Alright, back onto the topic of Ohio-Valley style pizza :)  I received a 12x18 "Fat Daddio's" steel pan like the one here: http://www.amazon.com/Fat-Daddios-Sicilian-SlickDad-Coating/dp/B0036C6OGS/?tag=pizzamaking-20 and I'm going to attempt a starting point Ohio-Valley style recipe. 

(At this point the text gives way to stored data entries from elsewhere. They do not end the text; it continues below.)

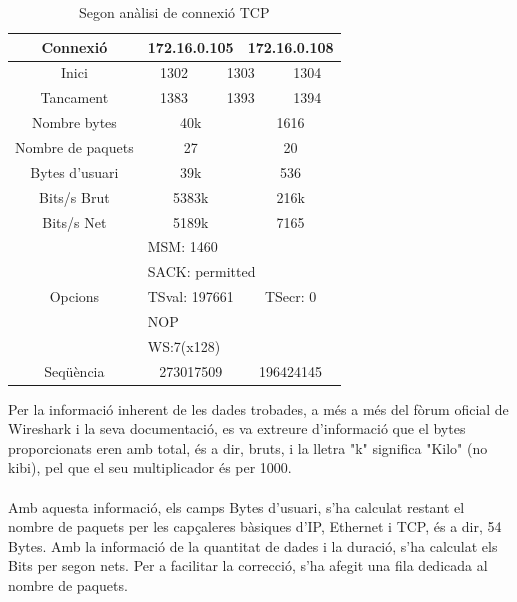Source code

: \documentclass{article}
\begin{document}
\begin{table}[!h]
\centering
\begin{tabular}{c|cccccc}
Connexió &\multicolumn{3}{c}{172.16.0.105} &\multicolumn{3}{c}{172.16.0.108}\\
\hline
Inici &\multicolumn{2}{c}{1302} &\multicolumn{2}{c}{1303} &\multicolumn{2}{c}{1304}\\
\hline
Tancament &\multicolumn{2}{c}{1383} &\multicolumn{2}{c}{1393} &\multicolumn{2}{c}{1394}\\
\hline
Nombre bytes &\multicolumn{3}{c}{40k} &\multicolumn{3}{c}{1616}\\
\hline
Nombre de paquets &\multicolumn{3}{c}{27} &\multicolumn{3}{c}{20}\\
\hline
Bytes d'usuari &\multicolumn{3}{c}{39k} &\multicolumn{3}{c}{536}\\
\hline
Bits/s Brut &\multicolumn{3}{c}{5383k} &\multicolumn{3}{c}{216k}\\
\hline
Bits/s Net &\multicolumn{3}{c}{5189k} &\multicolumn{3}{c}{7165}\\
\hline
\multirow{5}{*}{Opcions} &\multicolumn{6}{l}{MSM: 1460} \\
&\multicolumn{6}{l}{SACK: permitted}\\
&\multicolumn{3}{c}{TSval: 197661} 
&\multicolumn{3}{c}{TSecr: 0}\\
&\multicolumn{6}{l}{NOP}\\
&\multicolumn{6}{l}{WS:7(x128)}\\
\hline
Seqüència &\multicolumn{3}{c}{273017509} &\multicolumn{3}{c}{196424145}\\
\end{tabular}
\caption{Segon anàlisi de connexió TCP}
\label{ana:snd}
\end{table}
Per la informació inherent de les dades trobades, a més a més del fòrum
oficial de Wireshark i la seva documentació, es va extreure d'informació
que el bytes proporcionats eren amb total, és a dir, bruts, i la lletra
"k" significa "Kilo" (no kibi), pel que el seu multiplicador és per 1000.\\
\\
Amb aquesta informació, els camps Bytes d'usuari, s'ha calculat restant el nombre
de paquets per les capçaleres bàsiques d'IP, Ethernet i TCP, és a dir, 54 Bytes.
Amb la informació de la quantitat de dades i la duració, s'ha calculat els
Bits per segon nets. Per a facilitar la correcció, s'ha afegit una
fila dedicada al nombre de paquets.\\\\
\end{document}
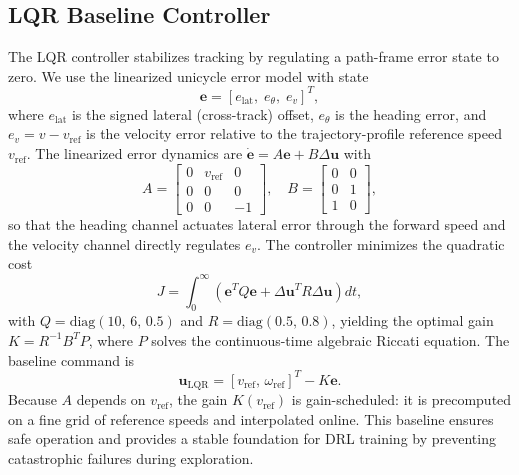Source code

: \documentclass[conference]{IEEEtran}
\begin{document}
\subsection{LQR Baseline Controller}
The LQR controller stabilizes tracking by regulating a path-frame error state to zero. We use the linearized unicycle error model with state
\begin{equation}
\mathbf{e} = [e_{\text{lat}},\; e_{\theta},\; e_{v}]^T,
\end{equation}
where $e_{\text{lat}}$ is the signed lateral (cross-track) offset, $e_{\theta}$ is the heading error, and $e_{v} = v - v_{\text{ref}}$ is the velocity error relative to the trajectory-profile reference speed $v_{\text{ref}}$. The linearized error dynamics are $\dot{\mathbf{e}} = A\mathbf{e} + B\Delta\mathbf{u}$ with
\begin{equation}
A = \begin{bmatrix} 0 & v_{\text{ref}} & 0 \\ 0 & 0 & 0 \\ 0 & 0 & -1 \end{bmatrix},\quad
B = \begin{bmatrix} 0 & 0 \\ 0 & 1 \\ 1 & 0 \end{bmatrix},
\end{equation}
so that the heading channel actuates lateral error through the forward speed and the velocity channel directly regulates $e_v$. The controller minimizes the quadratic cost
\begin{equation}
J = \int_0^\infty \left(\mathbf{e}^T Q \mathbf{e} + \Delta\mathbf{u}^T R \Delta\mathbf{u}\right) dt,
\end{equation}
with $Q = \mathrm{diag}(10,\,6,\,0.5)$ and $R = \mathrm{diag}(0.5,\,0.8)$, yielding the optimal gain $K = R^{-1}B^T P$, where $P$ solves the continuous-time algebraic Riccati equation. The baseline command is
\begin{equation}
\mathbf{u}_{\text{LQR}} = [v_{\text{ref}},\, \omega_{\text{ref}}]^T - K\mathbf{e}.
\end{equation}
Because $A$ depends on $v_{\text{ref}}$, the gain $K(v_{\text{ref}})$ is gain-scheduled: it is precomputed on a fine grid of reference speeds and interpolated online. This baseline ensures safe operation and provides a stable foundation for DRL training by preventing catastrophic failures during exploration.
\end{document}
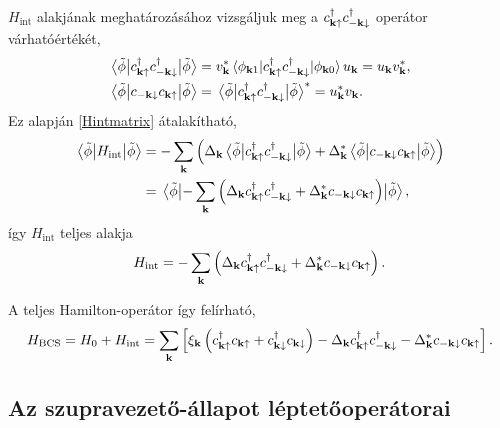 \documentclass[a4paper,12pt,titlepage]{article}
\newcommand{\KK}{{\vb{k}}}
\begin{document}
$H_\text{int}$ alakjának meghatározásához vizsgáljuk meg a $c_{\KK \uparrow}^\dagger c_{-\KK \downarrow}^\dagger$ operátor várhatóértékét,
\begin{equation}
\begin{split}
	\matrixelement{\tilde{\phi}}{c_{\KK \uparrow}^\dagger c_{-\KK \downarrow}^\dagger}{\tilde{\phi}} & = v_\KK^* \matrixelement{\phi_{\KK 1}}{c_{\KK \uparrow}^\dagger c_{-\KK \downarrow}^\dagger}{\phi_{\KK 0}} u_\KK = u_\KK v_\KK^*, \\
	\matrixelement{\tilde{\phi}}{c_{-\KK \downarrow} c_{\KK \uparrow}}{\tilde{\phi}} & = \matrixelement{\tilde{\phi}}{c_{\KK \uparrow}^\dagger c_{-\KK \downarrow}^\dagger}{\tilde{\phi}}^* = u_\KK^* v_\KK.
\end{split}
\end{equation}
Ez alapján \eqref{Hintmatrix} átalakítható,
\begin{equation}
\begin{split}
	\matrixelement{\tilde{\phi}}{H_\text{int}}{\tilde{\phi}} & = - \sum\limits_\KK \left( \Delta_\KK \matrixelement{\tilde{\phi}}{c_{\KK \uparrow}^\dagger c_{-\KK \downarrow}^\dagger}{\tilde{\phi}} + \Delta_\KK^* \matrixelement{\tilde{\phi}}{c_{-\KK \downarrow} c_{\KK \uparrow}}{\tilde{\phi}} \right) \\
	& = \matrixelement{\tilde{\phi}}{- \sum\limits_\KK \left( \Delta_\KK c_{\KK \uparrow}^\dagger c_{-\KK \downarrow}^\dagger + \Delta_\KK^* c_{-\KK \downarrow} c_{\KK \uparrow} \right)}{\tilde{\phi}},
\end{split}
\end{equation}
így $H_\text{int}$ teljes alakja
\begin{equation}
	H_\text{int} = - \sum\limits_\KK \left( \Delta_\KK c_{\KK \uparrow}^\dagger c_{-\KK \downarrow}^\dagger + \Delta_\KK^* c_{-\KK \downarrow} c_{\KK \uparrow} \right).
\end{equation}

A teljes Hamilton-operátor így felírható,
\begin{equation}
	H_\text{BCS} = H_0 + H_\text{int} = \sum\limits_\KK \left[ \xi_\KK \left( c_{\KK \uparrow}^\dagger c_{\KK \uparrow} + c_{\KK \downarrow}^\dagger c_{\KK \downarrow} \right) - \Delta_\KK c_{\KK \uparrow}^\dagger c_{-\KK \downarrow}^\dagger - \Delta_\KK^* c_{-\KK \downarrow} c_{\KK \uparrow} \right].
\end{equation}


\subsection{Az szupravezető-állapot léptetőoperátorai}
\end{document}
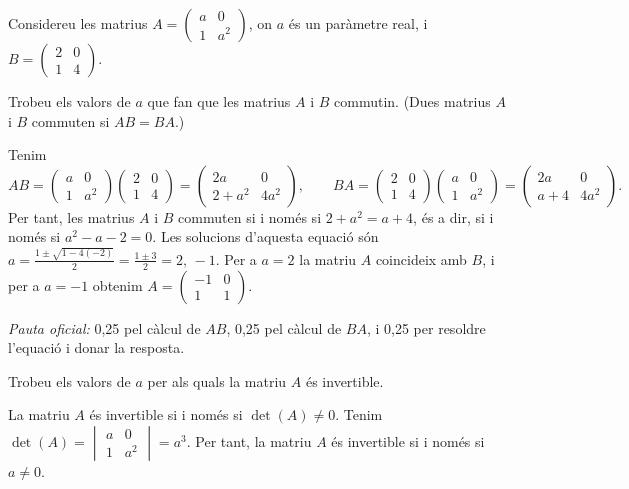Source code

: Considereu les matrius $A=\begin{pmatrix}a&0\\1&a^2\end{pmatrix}$, on $a$ és un paràmetre real, i
$B=\begin{pmatrix}2&0\\1&4\end{pmatrix}$.

\begin{apartats}

Trobeu els valors de $a$ que fan que les matrius $A$ i $B$ commutin. (Dues matrius $A$ i $B$ commuten si
$AB=BA$.)

\begin{solucio}
Tenim
\[
AB=\begin{pmatrix}a&0\\1&a^2\end{pmatrix}\begin{pmatrix}2&0\\1&4\end{pmatrix}=\begin{pmatrix}2a&0\\2+a^2&4a^2\end{pmatrix},
\qquad
BA=\begin{pmatrix}2&0\\1&4\end{pmatrix}\begin{pmatrix}a&0\\1&a^2\end{pmatrix}=\begin{pmatrix}2a&0\\a+4&4a^2\end{pmatrix}.
\]
Per tant, les matrius $A$ i $B$ commuten si i només si $2+a^2=a+4$, és a dir, si i només si $a^2-a-2=0$. Les
solucions d'aquesta equació són $a=\frac{1\pm\sqrt{1-4(-2)}}{2}=\frac{1\pm3}{2}=2,\,-1$. Per a $a=2$ la matriu $A$
coincideix amb $B$, i per a $a=-1$ obtenim $A=\begin{pmatrix}-1&0\\1&1\end{pmatrix}$.

\textit{Pauta oficial:} 0,25 pel càlcul de $AB$, 0,25 pel càlcul de $BA$, i 0,25 per resoldre l'equació i
donar la resposta.
\end{solucio}

Trobeu els valors de $a$ per als quals la matriu $A$ és invertible.

\begin{solucio}
La matriu $A$ és invertible si i només si $\det(A)\neq0$. Tenim
$\det(A)=\begin{vmatrix}a&0\\1&a^2\end{vmatrix}=a^3$. Per tant, la matriu $A$ és invertible si i només si $a\neq0$.


\end{solucio}
\end{apartats}
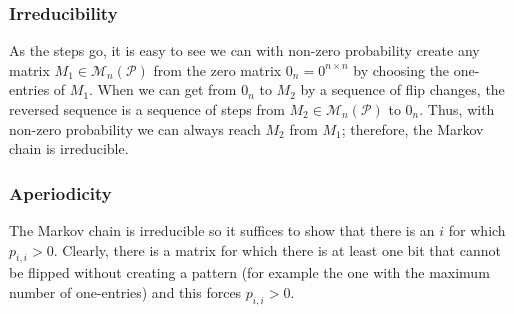 \subsubsection{Irreducibility}
As the steps go, it is easy to see we can with non-zero probability create any matrix $M_1\in\mathcal{M}_n(\mathcal{P})$ from the zero matrix $0_n=0^{n\times n}$ by choosing the one-entries of $M_1$. When we can get from $0_n$ to $M_2$ by a sequence of flip changes, the reversed sequence is a sequence of steps from $M_2\in\mathcal{M}_n(\mathcal{P})$ to $0_n$. Thus, with non-zero probability we can always reach $M_2$ from $M_1$; therefore, the Markov chain is irreducible.
\subsubsection{Aperiodicity}
The Markov chain is irreducible so it suffices to show that there is an $i$ for which $p_{i,i}>0$. Clearly, there is a matrix for which there is at least one bit that cannot be flipped without creating a pattern (for example the one with the maximum number of one-entries) and this forces $p_{i,i}>0$.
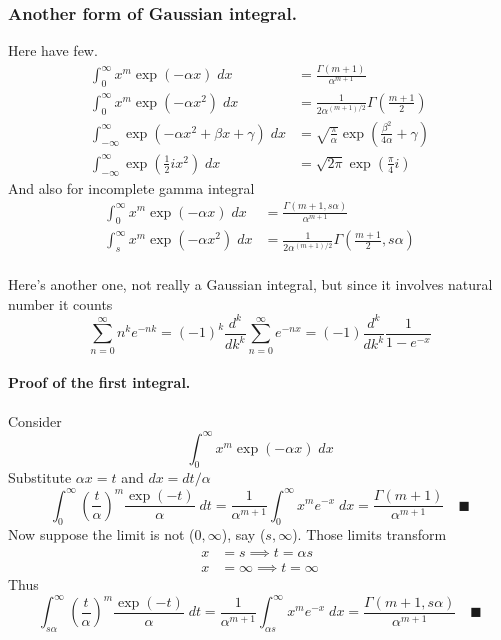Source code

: \documentclass[../../main.tex]{subfiles}
\begin{document}
\subsubsection{Another form of Gaussian integral.} Here have few.
\begin{align*}
    \int_{0}^{\infty} x^m\exp (-\alpha x)\;dx &= \frac{\Gamma (m+1)}{\alpha^{m+1}}\\
    \int_{0}^{\infty}x^m \exp\left(-\alpha x^2\right)\; dx&=\frac{1}{2\alpha^{(m+1)/2} }\Gamma\left(\frac{m+1}{2}\right)\\
    \int_{-\infty}^{\infty}\exp \left( -\alpha x^2+\beta x+\gamma\right)\;dx&= \sqrt{\frac{\pi}{\alpha}} \exp \left(\frac{\beta^2}{4\alpha}+\gamma\right)\\
    \int_{-\infty}^{\infty}\exp \left(\frac{1}{2}ix^2\right)\;dx& = \sqrt{2\pi}\exp \left(\frac{\pi}{4}i\right) 
\end{align*}
And also for incomplete gamma integral
\begin{align*}
    \int_{0}^{\infty} x^m\exp (-\alpha x)\;dx &= \frac{\Gamma (m+1,s\alpha)}{\alpha^{m+1}}\\
    \int_{s}^{\infty}x^m \exp\left(-\alpha x^2\right)\; dx&=\frac{1}{2\alpha^{(m+1)/2} }\Gamma\left(\frac{m+1}{2},s\alpha\right)\\
\end{align*}

Here's another one, not really a Gaussian integral, but since it involves natural number it counts
\begin{equation*}
    \sum_{n=0}^{\infty}n^ke^{-nk}=(-1)^k\frac{d^k}{dk^k}\sum_{n=0}^{\infty}e^{-nx}=(-1)\frac{d^k}{dk^k}\frac{1}{1-e^{-x}}
\end{equation*}

\paragraph{Proof of the first integral.} Consider
\begin{equation*}
    \int_{0}^{\infty} x^m\exp (-\alpha x)\;dx
\end{equation*}
Substitute $\alpha x=t$ and $dx=dt/\alpha$
\begin{equation*}
    \int_{0}^{\infty} \left(\frac{t}{\alpha}\right)^m \frac{\exp(-t)}{\alpha}\;dt=\frac{1}{\alpha^{m+1}}\int_{0}^{\infty} x^{m}e^{-  x}\;dx=\frac{\Gamma (m+1)}{\alpha^{m+1}}\quad\blacksquare
\end{equation*}
Now suppose the limit is not ($0,\infty$), say  ($s,\infty$). Those limits transform
\begin{align*}
    x&=s\implies t=\alpha s\\
    x&=\infty\implies t=\infty
\end{align*}
Thus
\begin{equation*}
    \int_{s\alpha }^{\infty} \left(\frac{t}{\alpha}\right)^m \frac{\exp(-t)}{\alpha}\;dt=\frac{1}{\alpha^{m+1}}\int_{\alpha s}^{\infty} x^{m}e^{-  x}\;dx=\frac{\Gamma (m+1, s\alpha )}{\alpha^{m+1}}\quad\blacksquare
\end{equation*}
\end{document}
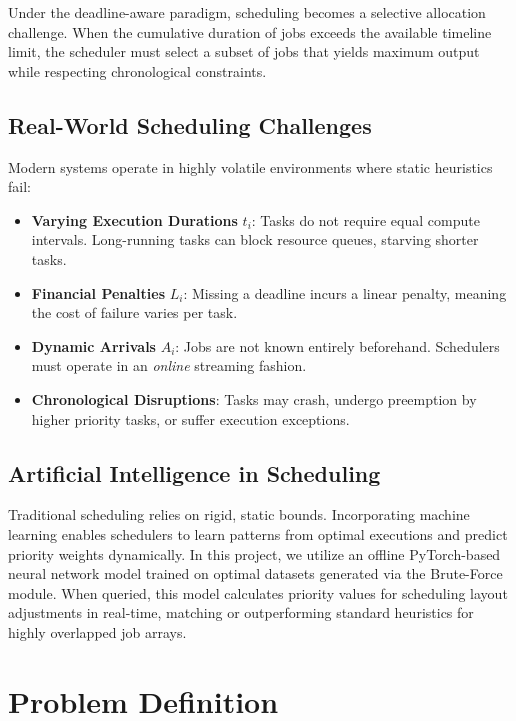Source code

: \documentclass[12pt,a4paper]{article}
\begin{document}
Under the deadline-aware paradigm, scheduling becomes a selective allocation challenge. When the cumulative duration of jobs exceeds the available timeline limit, the scheduler must select a subset of jobs that yields maximum output while respecting chronological constraints. 

\subsection{Real-World Scheduling Challenges}
Modern systems operate in highly volatile environments where static heuristics fail:
\begin{itemize}
    \item \textbf{Varying Execution Durations} $t_i$: Tasks do not require equal compute intervals. Long-running tasks can block resource queues, starving shorter tasks.
    \item \textbf{Financial Penalties} $L_i$: Missing a deadline incurs a linear penalty, meaning the cost of failure varies per task.
    \item \textbf{Dynamic Arrivals} $A_i$: Jobs are not known entirely beforehand. Schedulers must operate in an \textit{online} streaming fashion.
    \item \textbf{Chronological Disruptions}: Tasks may crash, undergo preemption by higher priority tasks, or suffer execution exceptions.
\end{itemize}

\subsection{Artificial Intelligence in Scheduling}
Traditional scheduling relies on rigid, static bounds. Incorporating machine learning enables schedulers to learn patterns from optimal executions and predict priority weights dynamically. In this project, we utilize an offline PyTorch-based neural network model trained on optimal datasets generated via the Brute-Force module. When queried, this model calculates priority values for scheduling layout adjustments in real-time, matching or outperforming standard heuristics for highly overlapped job arrays.


\section{Problem Definition}
\end{document}
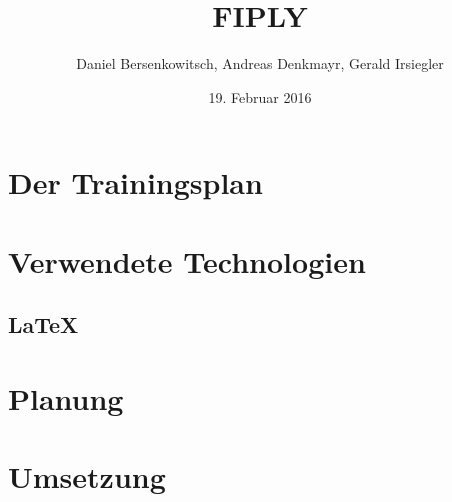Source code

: \documentclass[a4paper, 12pt]{article}
\title{FIPLY}
\author{Daniel Bersenkowitsch, Andreas Denkmayr, Gerald Irsiegler}
\date{19. Februar 2016}
\begin{document}
\maketitle
\tableofcontents
\newpage

\newpage

\newpage

\newpage

\newpage


\newpage %


\newpage %
\section{Der Trainingsplan}


\newpage %
\section{Verwendete Technologien}

\newpage


\newpage
\subsection{LaTeX}







\newpage %
\section{Planung}

\newpage



\newpage %
\section{Umsetzung}

\newpage

\newpage

\newpage

\newpage

\newpage

\newpage

\newpage

\newpage

\newpage

\newpage

\newpage

\newpage

\newpage
%
%
\end{document}

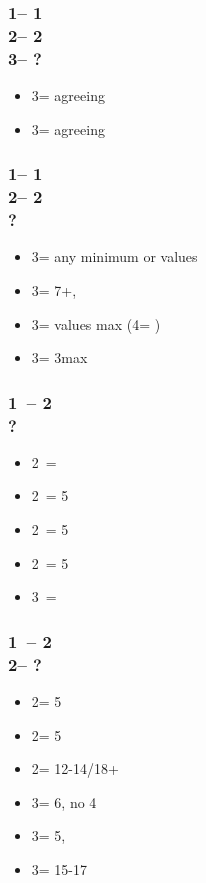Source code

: \documentclass[12pt, a4paper]{article}
\begin{document}
\subsubsection*{1\diams -- 1\spades\\
                2\diams -- 2\hearts \\
                3\clubs -- ?}
\begin{itemize}
    \item 3\diams = agreeing \diams
    \item 3\hearts = agreeing \hearts
\end{itemize}

\subsubsection*{1\diams -- 1\spades\\
                2\diams -- 2\nt \\ ?}
\begin{itemize}
    \item 3\clubs = any minimum or \clubs values
    \item 3\diams = 7+\diams, \gf
    \item 3\hearts = \hearts values max (4\diams = \nf)
    \item 3\spades = 3\spades max
\end{itemize}

\subsubsection*{1\clubs\ -- 2\clubs \\ ?}
\begin{itemize}
    \item 2\diams\ = \bal
    \item 2\hearts\ = 5\hearts\ \unbal
    \item 2\spades\ = 5\spades\ \unbal
    \item 2\nt\ = 5\diams\ \unbal
    \item 3\clubs\ = \clubs\ \unbal
\end{itemize}

\subsubsection*{1\clubs\ -- 2\clubs \\
                2\diams -- ?}
\begin{itemize}
    \item 2\hearts = 5\hearts\ \unbal
    \item 2\spades = 5\spades\ \unbal
    \item 2\nt = 12-14/18+ \bal
    \item 3\clubs = 6\clubs, no 4\major
    \item 3\diams = 5\diams, \gf
    \item 3\nt = 15-17 \bal
\end{itemize}
\end{document}
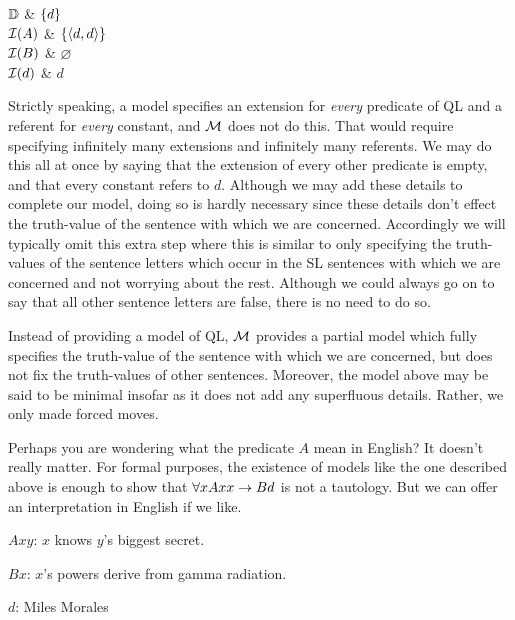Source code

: \begin{partialmodel}
  $\mathbb{D}$			& $\lbrace d\rbrace$\\
	$\mathcal{I}(A)$ 	& $\lbrace\langle d,d\rangle\rbrace$\\
  $\mathcal{I}(B)$	  & $\varnothing$\\
	$\mathcal{I}(d)$	  & $d$
\end{partialmodel}

Strictly speaking, a model specifies an extension for \textit{every} predicate of QL and a referent for \textit{every} constant, and $\mathcal{M}$ does not do this.
That would require specifying infinitely many extensions and infinitely many referents.
We may do this all at once by saying that the extension of every other predicate is empty, and that every constant refers to $d$.
Although we may add these details to complete our model, doing so is hardly necessary since these details don't effect the truth-value of the sentence with which we are concerned.
Accordingly we will typically omit this extra step where this is similar to only specifying the truth-values of the sentence letters which occur in the SL sentences with which we are concerned and not worrying about the rest.
Although we could always go on to say that all other sentence letters are false, there is no need to do so.

Instead of providing a model of QL, $\mathcal{M}$ provides a partial model which fully specifies the truth-value of the sentence with which we are concerned, but does not fix the truth-values of other sentences.
Moreover, the model above may be said to be minimal insofar as it does not add any superfluous details.
Rather, we only made forced moves.

Perhaps you are wondering what the predicate $A$ mean in English?
It doesn't really matter.
For formal purposes, the existence of models like the one described above is enough to show that $\forall x Axx \rightarrow Bd$ is not a tautology.
But we can offer an interpretation in English if we like.

\begin{ekey}
  \item[$Axy$:] $x$ knows $y$'s biggest secret.
  \item[$Bx$:] $x$'s powers derive from gamma radiation.
  \item[$d$:] Miles Morales
\end{ekey}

The O-Valley style is similar to the Sicilian style in that it is made in a pan and is on the thicker side of the pizza spectrum, so I scoured the Sicilian forum section on this site and came across a Sicilian recipe posted by the respected member, Pizzablogger.  The crumb structure he achieved in his 65% hydration attempt here: http://www.pizzamaking.com/forum/index.php/topic,8942.msg78094.html#msg78094 is very close to my recollection of slices served in the Ohio Valley.  I plugged the measurements of my pan's inside measurements (11x17) along with a .1 thickness factor into the Dough Calculator to arrive at the amounts in following table.  Pizzablogger incorporated a starter in his recipe, but for authenticity's sake (and since I lack a starter :P) I'll use .5% ADY mixed with a bit of the water (45.77g).  I also added 2% sugar since I remember seeing a large bag of sugar next to the mixer at Ray's pizza in Wintersville OH. 2% is consistent with some of the recipes posted in the Sicilian section.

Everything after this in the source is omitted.